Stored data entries
=== Begin Enclosure ===

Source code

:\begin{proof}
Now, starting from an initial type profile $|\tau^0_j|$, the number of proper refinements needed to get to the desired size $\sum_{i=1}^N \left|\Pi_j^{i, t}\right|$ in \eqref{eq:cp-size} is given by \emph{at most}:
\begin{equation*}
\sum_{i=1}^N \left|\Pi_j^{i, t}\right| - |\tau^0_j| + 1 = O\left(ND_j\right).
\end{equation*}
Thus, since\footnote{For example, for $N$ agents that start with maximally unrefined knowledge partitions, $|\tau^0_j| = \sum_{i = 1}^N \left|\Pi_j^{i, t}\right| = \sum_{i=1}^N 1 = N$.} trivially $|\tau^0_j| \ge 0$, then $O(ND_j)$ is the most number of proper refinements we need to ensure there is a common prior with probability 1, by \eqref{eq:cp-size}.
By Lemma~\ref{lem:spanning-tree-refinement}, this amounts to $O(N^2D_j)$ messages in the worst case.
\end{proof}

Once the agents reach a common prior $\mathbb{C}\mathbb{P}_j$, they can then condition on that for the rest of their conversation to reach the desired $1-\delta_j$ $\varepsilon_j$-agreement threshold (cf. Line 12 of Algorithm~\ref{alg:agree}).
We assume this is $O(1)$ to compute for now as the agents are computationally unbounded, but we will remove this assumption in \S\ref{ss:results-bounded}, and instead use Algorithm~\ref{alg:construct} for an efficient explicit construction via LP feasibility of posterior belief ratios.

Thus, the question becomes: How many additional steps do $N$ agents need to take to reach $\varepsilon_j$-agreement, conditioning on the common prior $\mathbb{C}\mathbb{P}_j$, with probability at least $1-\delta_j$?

=== End Enclosure ===

• _AIM OF THE TASK_: Each line of the data needs to be repeated exactly.

• _ANSWER SECTION_:
Source code

:\begin{proof}
Now, starting from an initial type profile $|\tau^0_j|$, the number of proper refinements needed to get to the desired size $\sum_{i=1}^N \left|\Pi_j^{i, t}\right|$ in \eqref{eq:cp-size} is given by \emph{at most}:
\begin{equation*}
\sum_{i=1}^N \left|\Pi_j^{i, t}\right| - |\tau^0_j| + 1 = O\left(ND_j\right).
\end{equation*}
Thus, since\footnote{For example, for $N$ agents that start with maximally unrefined knowledge partitions, $|\tau^0_j| = \sum_{i = 1}^N \left|\Pi_j^{i, t}\right| = \sum_{i=1}^N 1 = N$.} trivially $|\tau^0_j| \ge 0$, then $O(ND_j)$ is the most number of proper refinements we need to ensure there is a common prior with probability 1, by \eqref{eq:cp-size}.
By Lemma~\ref{lem:spanning-tree-refinement}, this amounts to $O(N^2D_j)$ messages in the worst case.
\end{proof}

Once the agents reach a common prior $\mathbb{C}\mathbb{P}_j$, they can then condition on that for the rest of their conversation to reach the desired $1-\delta_j$ $\varepsilon_j$-agreement threshold (cf. Line 12 of Algorithm~\ref{alg:agree}).
We assume this is $O(1)$ to compute for now as the agents are computationally unbounded, but we will remove this assumption in \S\ref{ss:results-bounded}, and instead use Algorithm~\ref{alg:construct} for an efficient explicit construction via LP feasibility of posterior belief ratios.

Thus, the question becomes: How many additional steps do $N$ agents need to take to reach $\varepsilon_j$-agreement, conditioning on the common prior $\mathbb{C}\mathbb{P}_j$, with probability at least $1-\delta_j$?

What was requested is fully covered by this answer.